Charge collection mechanisms in AlGaN/GaN MOS high electron mobility transistors

Abstract

Single-event effects (SEEs) in microelectronic devices present a serious reliability concern for space-based applications, where electronic components are exposed to highly energetic ionizing radiation. Single-event effects can be better understood and predicted by investigating the underlying charge collection mechanisms in devices under heavy ion irradiation. Material system and device geometry play a critical role in these mechanisms. High electron mobility transistors (HEMTs) built on the AlGaN/GaN material system are continually being investigated as candidates to meet the ever-increasing demands of high-speed and high-power semiconductor devices. GaN devices have also demonstrated a remarkable tolerance to radiation, but little work has been done to study single-event effects in GaN-based transistors. An investigation of charge collection mechanisms in AlGaN/GaN MOS-HEMTs is presented.

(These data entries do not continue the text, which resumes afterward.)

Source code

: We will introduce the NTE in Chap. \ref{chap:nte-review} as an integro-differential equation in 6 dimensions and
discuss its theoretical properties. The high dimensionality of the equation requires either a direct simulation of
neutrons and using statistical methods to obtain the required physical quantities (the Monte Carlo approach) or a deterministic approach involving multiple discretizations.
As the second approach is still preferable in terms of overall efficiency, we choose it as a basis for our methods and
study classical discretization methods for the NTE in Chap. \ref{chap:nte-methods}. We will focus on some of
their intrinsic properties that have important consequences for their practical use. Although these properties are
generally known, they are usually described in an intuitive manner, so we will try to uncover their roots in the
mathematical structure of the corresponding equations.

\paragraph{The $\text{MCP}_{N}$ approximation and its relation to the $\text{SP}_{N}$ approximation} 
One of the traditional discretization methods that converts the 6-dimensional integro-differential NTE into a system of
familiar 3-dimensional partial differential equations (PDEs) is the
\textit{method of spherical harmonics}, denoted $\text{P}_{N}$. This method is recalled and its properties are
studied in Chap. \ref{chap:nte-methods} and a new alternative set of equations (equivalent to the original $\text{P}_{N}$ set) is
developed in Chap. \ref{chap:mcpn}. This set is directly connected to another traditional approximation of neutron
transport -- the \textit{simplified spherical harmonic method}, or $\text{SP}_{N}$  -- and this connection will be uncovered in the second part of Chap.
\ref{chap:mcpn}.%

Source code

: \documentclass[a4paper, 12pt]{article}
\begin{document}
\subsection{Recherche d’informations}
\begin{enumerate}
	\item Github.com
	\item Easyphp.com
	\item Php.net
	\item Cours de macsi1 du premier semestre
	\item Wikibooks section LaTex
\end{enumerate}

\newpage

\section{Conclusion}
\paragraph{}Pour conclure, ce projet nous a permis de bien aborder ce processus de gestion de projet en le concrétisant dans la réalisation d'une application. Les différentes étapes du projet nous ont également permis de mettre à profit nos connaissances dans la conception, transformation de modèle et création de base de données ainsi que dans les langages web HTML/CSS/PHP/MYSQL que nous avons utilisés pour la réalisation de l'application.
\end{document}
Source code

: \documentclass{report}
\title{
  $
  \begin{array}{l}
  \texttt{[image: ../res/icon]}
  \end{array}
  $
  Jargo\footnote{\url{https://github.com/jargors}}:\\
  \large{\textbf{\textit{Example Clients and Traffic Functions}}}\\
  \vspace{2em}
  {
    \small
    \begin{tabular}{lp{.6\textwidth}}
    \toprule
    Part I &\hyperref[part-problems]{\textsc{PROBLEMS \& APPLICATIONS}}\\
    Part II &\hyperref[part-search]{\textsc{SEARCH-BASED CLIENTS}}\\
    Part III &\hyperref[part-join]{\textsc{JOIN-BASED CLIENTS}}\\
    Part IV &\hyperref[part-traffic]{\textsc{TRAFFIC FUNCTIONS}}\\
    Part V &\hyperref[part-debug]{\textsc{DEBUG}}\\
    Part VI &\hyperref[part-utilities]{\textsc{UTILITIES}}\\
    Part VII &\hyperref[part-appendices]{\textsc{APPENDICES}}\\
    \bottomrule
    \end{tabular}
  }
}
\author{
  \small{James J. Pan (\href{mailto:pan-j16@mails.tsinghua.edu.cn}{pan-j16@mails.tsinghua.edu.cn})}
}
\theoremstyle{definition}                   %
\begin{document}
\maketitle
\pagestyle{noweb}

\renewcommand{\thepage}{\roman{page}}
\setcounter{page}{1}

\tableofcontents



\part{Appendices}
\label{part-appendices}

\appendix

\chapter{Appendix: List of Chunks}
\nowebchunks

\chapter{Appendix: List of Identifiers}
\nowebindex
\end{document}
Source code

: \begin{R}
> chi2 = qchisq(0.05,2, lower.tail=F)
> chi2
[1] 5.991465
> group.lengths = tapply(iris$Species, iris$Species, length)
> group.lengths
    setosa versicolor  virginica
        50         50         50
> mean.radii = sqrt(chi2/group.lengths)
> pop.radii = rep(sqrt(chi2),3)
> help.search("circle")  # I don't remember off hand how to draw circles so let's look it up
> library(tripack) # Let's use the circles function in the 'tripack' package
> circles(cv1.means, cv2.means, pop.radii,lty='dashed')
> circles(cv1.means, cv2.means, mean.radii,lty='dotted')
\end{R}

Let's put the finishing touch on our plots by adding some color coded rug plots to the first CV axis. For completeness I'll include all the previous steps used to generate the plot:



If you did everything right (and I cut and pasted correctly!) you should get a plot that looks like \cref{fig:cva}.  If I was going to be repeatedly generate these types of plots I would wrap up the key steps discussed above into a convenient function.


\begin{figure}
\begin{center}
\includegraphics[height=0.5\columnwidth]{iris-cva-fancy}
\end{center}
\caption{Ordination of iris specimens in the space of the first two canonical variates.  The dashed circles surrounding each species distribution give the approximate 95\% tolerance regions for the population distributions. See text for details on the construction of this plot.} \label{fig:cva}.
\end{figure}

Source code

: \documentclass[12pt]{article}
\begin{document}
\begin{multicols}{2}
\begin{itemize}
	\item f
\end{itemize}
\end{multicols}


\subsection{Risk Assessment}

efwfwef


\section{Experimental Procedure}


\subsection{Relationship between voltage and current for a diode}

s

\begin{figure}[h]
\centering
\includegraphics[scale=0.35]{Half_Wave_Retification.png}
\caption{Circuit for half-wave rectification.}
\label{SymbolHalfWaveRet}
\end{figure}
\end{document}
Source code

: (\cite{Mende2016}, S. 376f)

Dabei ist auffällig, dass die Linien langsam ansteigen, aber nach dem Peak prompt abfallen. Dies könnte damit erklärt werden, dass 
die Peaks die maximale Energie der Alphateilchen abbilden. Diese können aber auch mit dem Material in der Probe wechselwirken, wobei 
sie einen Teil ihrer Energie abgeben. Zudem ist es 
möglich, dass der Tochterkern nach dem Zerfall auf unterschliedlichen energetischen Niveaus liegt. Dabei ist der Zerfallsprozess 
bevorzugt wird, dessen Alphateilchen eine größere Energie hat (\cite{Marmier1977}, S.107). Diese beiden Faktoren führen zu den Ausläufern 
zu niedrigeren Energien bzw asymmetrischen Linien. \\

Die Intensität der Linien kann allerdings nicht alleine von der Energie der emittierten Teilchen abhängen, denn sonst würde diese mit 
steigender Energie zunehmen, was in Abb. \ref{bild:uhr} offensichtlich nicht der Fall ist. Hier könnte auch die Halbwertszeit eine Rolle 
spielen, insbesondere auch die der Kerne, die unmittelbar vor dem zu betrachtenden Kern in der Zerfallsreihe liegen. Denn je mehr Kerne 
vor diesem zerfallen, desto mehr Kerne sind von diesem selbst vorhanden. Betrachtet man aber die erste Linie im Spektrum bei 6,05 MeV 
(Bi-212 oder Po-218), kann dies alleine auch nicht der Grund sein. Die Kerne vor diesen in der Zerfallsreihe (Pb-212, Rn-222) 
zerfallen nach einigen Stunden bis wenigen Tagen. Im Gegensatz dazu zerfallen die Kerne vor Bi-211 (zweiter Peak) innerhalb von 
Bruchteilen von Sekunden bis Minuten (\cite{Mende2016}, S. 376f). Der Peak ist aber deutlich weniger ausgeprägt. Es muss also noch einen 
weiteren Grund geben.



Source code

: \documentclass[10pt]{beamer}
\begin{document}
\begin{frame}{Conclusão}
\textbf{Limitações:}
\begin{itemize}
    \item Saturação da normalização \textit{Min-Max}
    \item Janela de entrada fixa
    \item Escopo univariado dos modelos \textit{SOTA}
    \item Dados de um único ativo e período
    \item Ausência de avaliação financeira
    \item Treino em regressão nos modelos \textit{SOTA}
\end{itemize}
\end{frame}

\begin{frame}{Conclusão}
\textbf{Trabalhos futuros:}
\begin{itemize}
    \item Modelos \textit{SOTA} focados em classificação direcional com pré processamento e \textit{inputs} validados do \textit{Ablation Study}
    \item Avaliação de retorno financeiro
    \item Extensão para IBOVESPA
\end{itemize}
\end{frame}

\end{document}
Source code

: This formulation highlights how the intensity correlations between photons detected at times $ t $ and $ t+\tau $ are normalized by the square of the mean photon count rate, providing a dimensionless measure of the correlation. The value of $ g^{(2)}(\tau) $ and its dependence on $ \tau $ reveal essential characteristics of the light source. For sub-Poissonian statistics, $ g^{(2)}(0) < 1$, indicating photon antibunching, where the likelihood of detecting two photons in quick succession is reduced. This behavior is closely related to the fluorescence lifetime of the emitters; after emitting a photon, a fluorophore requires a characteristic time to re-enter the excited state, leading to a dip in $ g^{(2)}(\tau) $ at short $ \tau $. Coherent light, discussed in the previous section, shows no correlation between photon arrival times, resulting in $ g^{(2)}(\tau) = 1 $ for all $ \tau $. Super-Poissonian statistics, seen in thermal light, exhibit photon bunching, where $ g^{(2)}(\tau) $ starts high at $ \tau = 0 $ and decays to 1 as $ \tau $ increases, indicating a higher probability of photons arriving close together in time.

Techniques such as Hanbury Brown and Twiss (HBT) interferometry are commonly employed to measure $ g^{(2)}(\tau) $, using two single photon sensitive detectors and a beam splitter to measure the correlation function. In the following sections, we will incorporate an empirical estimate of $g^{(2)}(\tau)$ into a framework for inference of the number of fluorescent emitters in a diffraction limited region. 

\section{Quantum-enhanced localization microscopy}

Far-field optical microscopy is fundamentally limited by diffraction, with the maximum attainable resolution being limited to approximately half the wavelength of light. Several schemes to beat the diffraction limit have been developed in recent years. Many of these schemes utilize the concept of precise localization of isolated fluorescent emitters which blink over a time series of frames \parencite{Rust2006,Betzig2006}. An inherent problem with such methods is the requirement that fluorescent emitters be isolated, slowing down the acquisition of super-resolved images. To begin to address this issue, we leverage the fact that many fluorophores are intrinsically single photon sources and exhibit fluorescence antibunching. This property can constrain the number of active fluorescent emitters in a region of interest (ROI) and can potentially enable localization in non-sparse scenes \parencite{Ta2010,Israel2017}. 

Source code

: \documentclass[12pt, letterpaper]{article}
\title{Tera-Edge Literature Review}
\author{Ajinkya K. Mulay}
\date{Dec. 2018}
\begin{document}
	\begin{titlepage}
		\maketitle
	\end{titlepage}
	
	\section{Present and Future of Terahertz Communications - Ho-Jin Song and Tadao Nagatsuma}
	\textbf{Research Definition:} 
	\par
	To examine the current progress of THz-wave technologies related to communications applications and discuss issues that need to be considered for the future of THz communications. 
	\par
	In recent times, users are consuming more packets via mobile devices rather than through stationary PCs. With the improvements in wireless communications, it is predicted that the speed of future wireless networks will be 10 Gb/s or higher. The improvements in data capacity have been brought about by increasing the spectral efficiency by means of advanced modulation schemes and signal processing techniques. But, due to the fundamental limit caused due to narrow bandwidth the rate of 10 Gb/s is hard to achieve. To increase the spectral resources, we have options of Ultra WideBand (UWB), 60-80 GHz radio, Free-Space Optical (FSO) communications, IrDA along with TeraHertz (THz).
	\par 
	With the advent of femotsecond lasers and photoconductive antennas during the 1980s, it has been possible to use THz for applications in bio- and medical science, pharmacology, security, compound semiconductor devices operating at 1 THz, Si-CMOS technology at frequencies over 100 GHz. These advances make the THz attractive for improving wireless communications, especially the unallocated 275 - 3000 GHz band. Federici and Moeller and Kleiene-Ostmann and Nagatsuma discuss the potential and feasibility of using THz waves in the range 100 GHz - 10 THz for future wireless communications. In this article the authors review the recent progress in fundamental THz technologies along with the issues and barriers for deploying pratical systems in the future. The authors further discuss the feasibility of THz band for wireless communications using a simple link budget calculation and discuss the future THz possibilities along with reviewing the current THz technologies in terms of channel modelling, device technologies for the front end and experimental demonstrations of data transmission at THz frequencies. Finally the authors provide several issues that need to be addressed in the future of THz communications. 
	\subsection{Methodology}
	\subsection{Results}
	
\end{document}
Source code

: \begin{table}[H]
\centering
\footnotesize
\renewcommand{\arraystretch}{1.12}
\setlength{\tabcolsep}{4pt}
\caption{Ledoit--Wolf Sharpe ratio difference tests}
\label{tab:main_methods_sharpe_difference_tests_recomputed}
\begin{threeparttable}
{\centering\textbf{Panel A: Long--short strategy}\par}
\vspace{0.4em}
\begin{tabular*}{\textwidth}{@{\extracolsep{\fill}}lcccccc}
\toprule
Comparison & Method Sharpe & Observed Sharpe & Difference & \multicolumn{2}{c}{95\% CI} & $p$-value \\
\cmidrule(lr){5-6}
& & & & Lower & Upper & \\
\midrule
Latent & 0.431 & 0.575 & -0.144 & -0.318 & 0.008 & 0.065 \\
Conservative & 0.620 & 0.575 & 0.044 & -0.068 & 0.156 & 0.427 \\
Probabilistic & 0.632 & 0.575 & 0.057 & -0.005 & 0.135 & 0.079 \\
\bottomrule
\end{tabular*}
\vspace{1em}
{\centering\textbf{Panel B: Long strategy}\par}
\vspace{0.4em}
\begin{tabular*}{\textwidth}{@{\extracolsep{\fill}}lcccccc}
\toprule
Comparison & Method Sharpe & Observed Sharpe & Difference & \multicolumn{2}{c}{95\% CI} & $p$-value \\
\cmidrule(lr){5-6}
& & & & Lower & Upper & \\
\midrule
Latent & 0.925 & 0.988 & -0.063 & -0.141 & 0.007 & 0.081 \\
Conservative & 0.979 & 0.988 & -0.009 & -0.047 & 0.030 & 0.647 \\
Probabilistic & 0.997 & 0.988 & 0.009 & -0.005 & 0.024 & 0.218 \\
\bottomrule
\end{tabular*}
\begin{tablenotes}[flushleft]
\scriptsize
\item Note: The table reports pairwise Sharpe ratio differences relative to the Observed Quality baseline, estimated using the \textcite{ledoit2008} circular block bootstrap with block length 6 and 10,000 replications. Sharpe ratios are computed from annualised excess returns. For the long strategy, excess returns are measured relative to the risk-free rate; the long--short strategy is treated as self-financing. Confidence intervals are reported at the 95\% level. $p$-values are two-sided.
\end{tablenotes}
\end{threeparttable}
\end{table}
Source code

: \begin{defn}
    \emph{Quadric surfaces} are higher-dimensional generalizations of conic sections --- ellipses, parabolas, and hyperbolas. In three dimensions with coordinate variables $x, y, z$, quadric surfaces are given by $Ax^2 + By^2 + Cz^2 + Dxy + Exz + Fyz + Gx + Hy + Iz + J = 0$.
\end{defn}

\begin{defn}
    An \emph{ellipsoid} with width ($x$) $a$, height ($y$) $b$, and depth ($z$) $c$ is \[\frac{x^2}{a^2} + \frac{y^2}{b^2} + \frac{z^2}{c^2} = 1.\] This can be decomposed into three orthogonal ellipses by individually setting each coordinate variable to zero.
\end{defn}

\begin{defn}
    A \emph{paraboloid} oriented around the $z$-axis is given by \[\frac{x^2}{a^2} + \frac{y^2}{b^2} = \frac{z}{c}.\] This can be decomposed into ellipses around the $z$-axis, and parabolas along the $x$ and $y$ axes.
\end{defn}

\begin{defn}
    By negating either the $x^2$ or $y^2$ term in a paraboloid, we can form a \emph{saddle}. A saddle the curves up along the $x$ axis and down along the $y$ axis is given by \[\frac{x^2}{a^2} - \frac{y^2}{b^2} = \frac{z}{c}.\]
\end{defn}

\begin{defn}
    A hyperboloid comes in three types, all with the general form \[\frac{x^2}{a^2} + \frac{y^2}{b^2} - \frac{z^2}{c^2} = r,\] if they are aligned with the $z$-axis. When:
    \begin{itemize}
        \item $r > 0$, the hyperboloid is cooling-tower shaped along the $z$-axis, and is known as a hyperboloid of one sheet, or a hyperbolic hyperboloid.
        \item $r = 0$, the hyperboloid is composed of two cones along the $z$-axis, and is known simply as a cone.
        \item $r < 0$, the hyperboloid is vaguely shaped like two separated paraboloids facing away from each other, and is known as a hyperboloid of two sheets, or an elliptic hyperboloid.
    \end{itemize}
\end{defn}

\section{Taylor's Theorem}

Device types include those with no gate oxide, and those with HfO2 and Al2O3 gate oxides. Simultaneous charge collection is observed at the gate and the drain or the source, depending on strike location. Heavy ion data coupled with device simulations show that the introduction of a thin HfO2 layer in the gate stack introduces only a small valence band barrier between the channel and the gate, reducing but not preventing collection of holes at the gate in HfO2-gate devices. Furthermore, an Al2O3 gate oxide increases the valence band barrier over that of the HfO2, to the point where radiation-induced transients are not detectable. These results illustrate the important role that gate oxide material and band alignment play in the charge collection mechanisms of these devices.